(Plain-text document sources)
━━━━━━━━━━

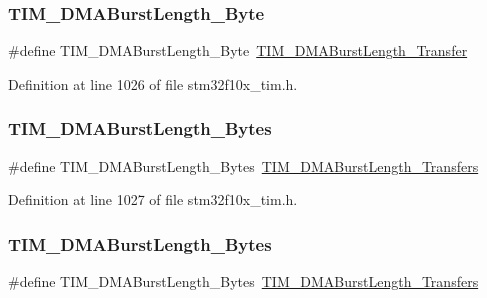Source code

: \subsubsection{\texorpdfstring{T\+I\+M\+\_\+\+D\+M\+A\+Burst\+Length\+\_\+Byte}{TIM\_DMABurstLength\_1Byte}}
{\footnotesize\ttfamily \#define T\+I\+M\+\_\+\+D\+M\+A\+Burst\+Length\+\_\+Byte~\hyperlink{group___t_i_m___d_m_a___burst___length_gab87f91f1c5583b9888cb6bb37fc639e2}{T\+I\+M\+\_\+\+D\+M\+A\+Burst\+Length\+\_\+Transfer}}



Definition at line 1026 of file stm32f10x\+\_\+tim.\+h.

\mbox{\label{group___t_i_m___legacy_gabed2d89b663148923f4a7ca63d62d947}} 
\subsubsection{\texorpdfstring{T\+I\+M\+\_\+\+D\+M\+A\+Burst\+Length\+\_\+Bytes}{TIM\_DMABurstLength\_2Bytes}}
{\footnotesize\ttfamily \#define T\+I\+M\+\_\+\+D\+M\+A\+Burst\+Length\+\_\+Bytes~\hyperlink{group___t_i_m___d_m_a___burst___length_ga829504c3e8c90a9445f6a223bc3034f8}{T\+I\+M\+\_\+\+D\+M\+A\+Burst\+Length\+\_\+Transfers}}



Definition at line 1027 of file stm32f10x\+\_\+tim.\+h.

\mbox{\label{group___t_i_m___legacy_gad06dbc68a994da99b017a18a7197c0ad}} 
\subsubsection{\texorpdfstring{T\+I\+M\+\_\+\+D\+M\+A\+Burst\+Length\+\_\+Bytes}{TIM\_DMABurstLength\_3Bytes}}
{\footnotesize\ttfamily \#define T\+I\+M\+\_\+\+D\+M\+A\+Burst\+Length\+\_\+Bytes~\hyperlink{group___t_i_m___d_m_a___burst___length_ga3a99863a0925e0cc9a11b91aade66f11}{T\+I\+M\+\_\+\+D\+M\+A\+Burst\+Length\+\_\+Transfers}}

━━━━━━━━━━

**BRIEF**
Among the lines of the preceding data, which ones hold the word "mbox"? List them.

**RESPONSE AREA**
\mbox{\label{group___t_i_m___legacy_gabed2d89b663148923f4a7ca63d62d947}} 
\mbox{\label{group___t_i_m___legacy_gad06dbc68a994da99b017a18a7197c0ad}} 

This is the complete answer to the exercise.